File Systems

File Systems

Learning Materials

Videos:

Disks

Introduction to file systems

File system naming

FFS

File system recovery

Journaling file systems

LFS

Lecture Slides:

File systems

Readings:

[OSTEP] Hard disk drives

[OSTEP] Flash-based SSDs

[OSTEP] File system implementation

[OSTEP] Locality and the FFS

[OSTEP] Crash consistency: fsck and journaling

[OSTEP]: Log-structured File Systems

ctFS paper at FAST'22 conference

Hard Disk Drives

Disk Basics

A complete I/O:

First a seek, then waiting for the rotational delay, and finally the transfer(read/write).
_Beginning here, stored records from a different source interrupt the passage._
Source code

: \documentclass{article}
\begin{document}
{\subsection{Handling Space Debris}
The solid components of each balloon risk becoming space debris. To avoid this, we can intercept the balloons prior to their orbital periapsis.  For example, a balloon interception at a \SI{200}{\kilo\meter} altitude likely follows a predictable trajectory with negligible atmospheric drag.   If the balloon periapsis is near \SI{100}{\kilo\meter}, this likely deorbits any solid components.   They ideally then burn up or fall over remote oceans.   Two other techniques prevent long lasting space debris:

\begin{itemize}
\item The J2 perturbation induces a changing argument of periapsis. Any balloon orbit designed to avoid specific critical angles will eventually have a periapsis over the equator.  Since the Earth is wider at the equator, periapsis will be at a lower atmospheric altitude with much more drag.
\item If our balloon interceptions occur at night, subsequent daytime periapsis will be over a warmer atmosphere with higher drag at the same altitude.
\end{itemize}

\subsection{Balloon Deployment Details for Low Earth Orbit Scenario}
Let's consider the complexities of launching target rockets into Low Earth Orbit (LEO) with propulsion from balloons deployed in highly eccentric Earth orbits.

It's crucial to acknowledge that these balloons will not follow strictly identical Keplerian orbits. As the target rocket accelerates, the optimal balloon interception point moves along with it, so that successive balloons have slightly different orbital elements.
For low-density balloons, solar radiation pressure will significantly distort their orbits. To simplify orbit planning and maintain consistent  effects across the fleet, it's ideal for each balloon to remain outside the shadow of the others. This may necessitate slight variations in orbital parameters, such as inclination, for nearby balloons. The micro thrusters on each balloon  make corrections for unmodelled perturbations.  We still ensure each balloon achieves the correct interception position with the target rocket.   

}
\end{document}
TI/O=Tseek+Trotation+TtransferT_{I/O} = T_{seek} + T_{rotation} + T_{transfer}

the rate of I/O(RI/O):RI/O=SizeTransferTI/Othe\ rate\ of\ I/O (R_{I/O}): R_{I/O} = \frac{Size_{Transfer}}{T_{I/O}}

Disk Scheduling

  1. SSTF: Shortest Seek Time First

How can we implement SSTF-like scheduling but avoid starvation?

  1. Elevator (a.k.a. SCAN or C-SCAN)

How can we implement an algorithm that more closely approximates SJF by taking both seek and rotation into account?

  1. SPTF: Shortest Positioning Time First

Linux I/O Schedulers(*)

Goals of I/O schedulers

  • Minimize disk seeks
  • Ensure optimum disk performance
  • Provide fairness among I/O requests

Balancing these goals or trading them against one another is the essence of the art of creating an I/O scheduler.

Four schedulers in Linux

  • NOOP

All incoming I/O requests for all processes running on the system, regardless of the I/O request (e.g., read, write, lseek, etc.), go into a simple first in, first out (FIFO) queue. The scheduler also does request merging to reduce seek time and improve throughput.

NOOP scheduler does not make any attempts to reduce seek time. Therefore, storage devices that have very little seek time benefit from a NOOP I/O scheduler.

  • Anticipatory

It anticipates subsequent block requests and implements request merging, a one-way elevator, and read and write request batching.

After the scheduler services an I/O request, it pauses slightly to see if the next request is for the subsequent block.

A web server can achieve better performance while database run can suffer from a slowdown with anticipatory I/O scheduling.

  • Deadline

Maintain two deadline queues in addition to the sorted queues for reads and writes.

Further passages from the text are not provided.